Okay so you are taking every bit.ly link they tweeted and taking the “clicks” (not Total Clicks) and using the formula on them.
Now doesn’t again address any of the issues or concerns I brought up with that way of doing things. Just because someone tweets a links does not make them responsible for all the clicks that were on said link, and what about links that are reused over time and have accumulated a ton of clicks? There are a ton of easily spotable cases that break this way of collecting data as being valid. If I tweet out this link.
http://bit.ly/bZ4MWM+
I now am getting credit for all 5k+ Clicks? A lot of celebs are going to share links and have collectively large click throughs from all of them, so lower follower celebs get the benefit of that over their larger follower counterparts who may have actually generated those.
You’re right it doesn’t take into account every little issue.

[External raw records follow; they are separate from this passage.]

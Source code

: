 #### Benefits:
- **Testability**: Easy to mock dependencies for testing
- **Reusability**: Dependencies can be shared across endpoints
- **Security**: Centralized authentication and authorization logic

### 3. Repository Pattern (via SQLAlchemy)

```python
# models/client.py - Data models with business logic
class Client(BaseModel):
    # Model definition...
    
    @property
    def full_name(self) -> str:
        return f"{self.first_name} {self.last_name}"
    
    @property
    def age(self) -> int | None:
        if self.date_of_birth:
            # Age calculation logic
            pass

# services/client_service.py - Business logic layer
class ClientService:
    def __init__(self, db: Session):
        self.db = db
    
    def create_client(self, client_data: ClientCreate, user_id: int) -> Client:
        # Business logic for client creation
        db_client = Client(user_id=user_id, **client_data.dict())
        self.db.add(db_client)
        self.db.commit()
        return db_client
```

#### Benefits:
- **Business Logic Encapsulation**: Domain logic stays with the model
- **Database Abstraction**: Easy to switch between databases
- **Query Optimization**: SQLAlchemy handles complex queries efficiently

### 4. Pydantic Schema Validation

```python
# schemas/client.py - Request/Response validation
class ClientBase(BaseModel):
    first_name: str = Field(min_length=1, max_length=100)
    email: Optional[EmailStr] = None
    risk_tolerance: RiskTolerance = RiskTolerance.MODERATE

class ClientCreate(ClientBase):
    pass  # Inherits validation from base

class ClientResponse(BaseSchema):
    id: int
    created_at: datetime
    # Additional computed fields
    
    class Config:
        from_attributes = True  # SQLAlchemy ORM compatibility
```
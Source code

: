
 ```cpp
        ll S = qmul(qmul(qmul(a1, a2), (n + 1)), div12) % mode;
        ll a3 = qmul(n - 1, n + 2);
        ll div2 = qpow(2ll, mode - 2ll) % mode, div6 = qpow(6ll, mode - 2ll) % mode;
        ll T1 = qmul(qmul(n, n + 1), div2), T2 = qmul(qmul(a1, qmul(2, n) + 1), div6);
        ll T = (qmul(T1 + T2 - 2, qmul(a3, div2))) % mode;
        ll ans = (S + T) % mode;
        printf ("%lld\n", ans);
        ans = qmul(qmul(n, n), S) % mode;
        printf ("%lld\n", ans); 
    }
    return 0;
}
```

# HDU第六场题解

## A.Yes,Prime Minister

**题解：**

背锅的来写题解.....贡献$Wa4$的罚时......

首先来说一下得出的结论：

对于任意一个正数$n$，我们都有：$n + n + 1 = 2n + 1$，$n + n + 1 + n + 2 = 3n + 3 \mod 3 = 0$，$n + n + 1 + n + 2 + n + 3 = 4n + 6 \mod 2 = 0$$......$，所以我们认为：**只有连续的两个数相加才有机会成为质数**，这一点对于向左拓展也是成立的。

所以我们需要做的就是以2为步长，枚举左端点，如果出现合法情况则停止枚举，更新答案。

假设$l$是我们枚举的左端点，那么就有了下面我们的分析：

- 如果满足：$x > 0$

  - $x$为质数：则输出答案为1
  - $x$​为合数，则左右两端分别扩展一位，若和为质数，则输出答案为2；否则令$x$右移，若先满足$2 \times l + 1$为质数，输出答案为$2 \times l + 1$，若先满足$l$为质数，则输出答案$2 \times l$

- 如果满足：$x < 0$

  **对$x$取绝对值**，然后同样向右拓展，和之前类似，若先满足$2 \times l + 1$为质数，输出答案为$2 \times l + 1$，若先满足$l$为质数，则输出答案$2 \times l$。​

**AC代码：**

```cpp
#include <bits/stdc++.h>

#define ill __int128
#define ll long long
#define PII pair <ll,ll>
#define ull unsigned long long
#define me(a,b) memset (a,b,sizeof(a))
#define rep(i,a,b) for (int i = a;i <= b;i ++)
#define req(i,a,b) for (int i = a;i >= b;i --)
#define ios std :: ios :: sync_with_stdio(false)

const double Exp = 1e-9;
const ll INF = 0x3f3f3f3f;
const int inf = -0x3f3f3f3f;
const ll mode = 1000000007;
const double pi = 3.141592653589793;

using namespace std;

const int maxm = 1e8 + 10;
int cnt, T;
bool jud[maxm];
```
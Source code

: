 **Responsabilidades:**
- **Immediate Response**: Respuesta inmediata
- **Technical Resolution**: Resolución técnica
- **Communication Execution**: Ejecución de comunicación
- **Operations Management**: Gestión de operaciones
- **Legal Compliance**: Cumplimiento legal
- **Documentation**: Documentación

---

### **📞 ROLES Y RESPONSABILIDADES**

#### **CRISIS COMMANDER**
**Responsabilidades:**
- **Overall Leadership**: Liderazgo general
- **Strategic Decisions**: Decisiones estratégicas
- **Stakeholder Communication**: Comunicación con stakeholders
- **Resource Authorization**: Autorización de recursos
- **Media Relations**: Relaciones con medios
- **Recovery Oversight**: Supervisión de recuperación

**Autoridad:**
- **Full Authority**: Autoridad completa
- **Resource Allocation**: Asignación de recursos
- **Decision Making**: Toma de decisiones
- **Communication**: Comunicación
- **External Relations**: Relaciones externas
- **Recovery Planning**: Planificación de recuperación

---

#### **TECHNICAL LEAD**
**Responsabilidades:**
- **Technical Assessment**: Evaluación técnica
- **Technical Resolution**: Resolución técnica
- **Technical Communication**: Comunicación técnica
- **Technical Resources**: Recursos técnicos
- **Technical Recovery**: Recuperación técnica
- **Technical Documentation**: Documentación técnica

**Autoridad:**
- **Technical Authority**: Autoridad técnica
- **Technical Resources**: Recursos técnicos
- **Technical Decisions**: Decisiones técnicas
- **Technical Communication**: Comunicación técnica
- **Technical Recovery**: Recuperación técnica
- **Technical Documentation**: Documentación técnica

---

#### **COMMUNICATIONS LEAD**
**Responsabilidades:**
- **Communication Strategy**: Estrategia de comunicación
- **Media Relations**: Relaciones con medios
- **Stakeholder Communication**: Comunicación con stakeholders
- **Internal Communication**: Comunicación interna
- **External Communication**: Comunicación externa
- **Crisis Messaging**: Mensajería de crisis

It is a proxy for CTR, and especially since I’m looking at at least 100 links for every account, those issues wouldn’t skew in favor of one account or another.
It’s going to skew in favor of the smaller accounts that are sharing links of the bigger ones and getting the same credit. I’ll give you the data here later tonight when I have some time to grab the last 2k tweets of the celebs you listed because I think it will become more obvious where the the issues lies when you have multiple celebs sharing links.
But, this doesn’t seem to be as much about getting the best possible data but more about getting traffic from talking about these big name accounts.
One more time: I’m only calculating CTR for accounts where I have at least 100 links to gather data from, and in most cases, the number is far higher. One or two overlapped links isn’t going to skew the CTR for an entire account very much, especially when you consider that all of these accounts have well over 1M followers.
What’s ironic about this is in your original post, you said tweet less and you’ll get more clicks. Alyssa Milano tweets ALL the time!
Well, the original post actually says tweet fewer clicks (like one per hour)…
I wrote two articles for Black Web 2.0 listing the 100 Most Powerful Black Men on Twitter (http://www.blackweb20.com/2010/08/30/the-100-most-powerful-black-men-on-twitter/) and the 100 Most Powerful Black Women on Twitter (http://www.blackweb20.com/2010/08/24/the-100-most-powerful-black-women-on-twitter/) using Klout.com scores and Twittergrader.com rankings. While Klout covers clickthroughs to a certain degree, I like you list that focuses solely on this measure.
So the two best people are both kardashians. With a lower clickthrough rate but a higher number of followers, does kim get more total clickthroughs?
Did you look at what the links were actually pointing to? For example, would a kim link with a fashion comment convert higher than if she mentioned something about basketball?
Stephen Fry came second!! Great for him
Very interesting to see that the higher the click through, the less followers the celebs have in most cases it seems to be true.
Aww, @wilw <3
This is some good stuff Dan. Thanks for sharing it!